**TASK REQUIREMENTS**
For the data below, give again exactly the lines from the one containing "constructs the KCL" through the one containing "result is compatible", both ends included, and no others.
** Opening AVAILABLE DATA block **
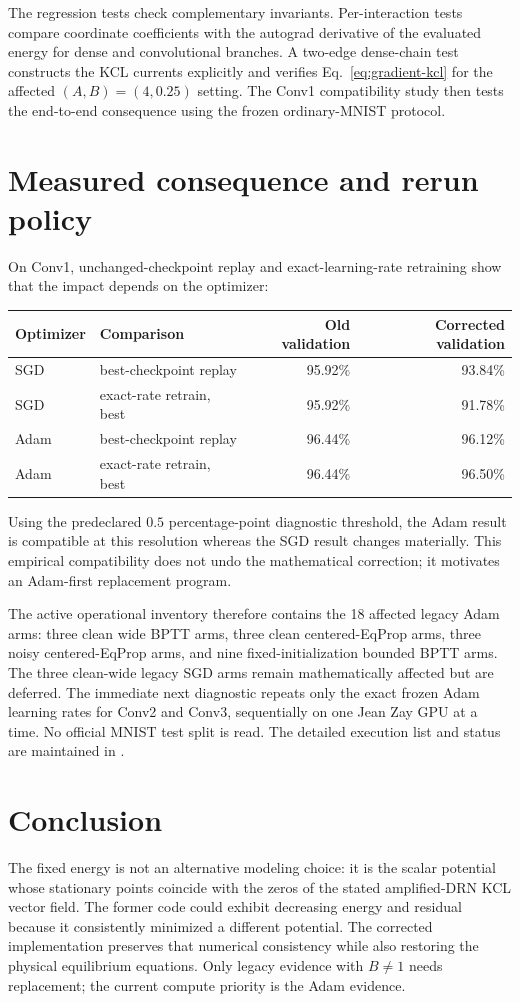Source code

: \documentclass[11pt]{article}
\begin{document}
The regression tests check complementary invariants.  Per-interaction tests
compare coordinate coefficients with the autograd derivative of the evaluated
energy for dense and convolutional branches.  A two-edge dense-chain test
constructs the KCL currents explicitly and verifies Eq.~\eqref{eq:gradient-kcl}
for the affected $(A,B)=(4,0.25)$ setting.  The Conv1 compatibility study then
tests the end-to-end consequence using the frozen ordinary-MNIST protocol.

\section{Measured consequence and rerun policy}

On Conv1, unchanged-checkpoint replay and exact-learning-rate retraining show
that the impact depends on the optimizer:
\begin{center}
\begin{tabular}{llrr}
\toprule
Optimizer & Comparison & Old validation & Corrected validation\\
\midrule
SGD & best-checkpoint replay & 95.92\% & 93.84\%\\
SGD & exact-rate retrain, best & 95.92\% & 91.78\%\\
Adam & best-checkpoint replay & 96.44\% & 96.12\%\\
Adam & exact-rate retrain, best & 96.44\% & 96.50\%\\
\bottomrule
\end{tabular}
\end{center}
Using the predeclared $0.5$ percentage-point diagnostic threshold, the Adam
result is compatible at this resolution whereas the SGD result changes
materially.  This empirical compatibility does not undo the mathematical
correction; it motivates an Adam-first replacement program.

The active operational inventory therefore contains the 18 affected legacy
Adam arms: three clean wide BPTT arms, three clean centered-EqProp arms, three
noisy centered-EqProp arms, and nine fixed-initialization bounded BPTT arms.
The three clean-wide legacy SGD arms remain mathematically affected but are
deferred.  The immediate next diagnostic repeats only the exact frozen Adam
learning rates for Conv2 and Conv3, sequentially on one Jean Zay GPU at a time.
No official MNIST test split is read.  The detailed execution list and status
are maintained in
.

\section{Conclusion}

The fixed energy is not an alternative modeling choice: it is the scalar
potential whose stationary points coincide with the zeros of the stated
amplified-DRN KCL vector field.  The former code could exhibit decreasing
energy and residual because it consistently minimized a different potential.
The corrected implementation preserves that numerical consistency while also
restoring the physical equilibrium equations.  Only legacy evidence with
$B\neq1$ needs replacement; the current compute priority is the Adam evidence.
\end{document}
** Closing AVAILABLE DATA block **
**RESPONSE BOX**
constructs the KCL currents explicitly and verifies Eq.~\eqref{eq:gradient-kcl}
for the affected $(A,B)=(4,0.25)$ setting.  The Conv1 compatibility study then
tests the end-to-end consequence using the frozen ordinary-MNIST protocol.

\section{Measured consequence and rerun policy}

On Conv1, unchanged-checkpoint replay and exact-learning-rate retraining show
that the impact depends on the optimizer:
\begin{center}
\begin{tabular}{llrr}
\toprule
Optimizer & Comparison & Old validation & Corrected validation\\
\midrule
SGD & best-checkpoint replay & 95.92\% & 93.84\%\\
SGD & exact-rate retrain, best & 95.92\% & 91.78\%\\
Adam & best-checkpoint replay & 96.44\% & 96.12\%\\
Adam & exact-rate retrain, best & 96.44\% & 96.50\%\\
\bottomrule
\end{tabular}
\end{center}
Using the predeclared $0.5$ percentage-point diagnostic threshold, the Adam
result is compatible at this resolution whereas the SGD result changes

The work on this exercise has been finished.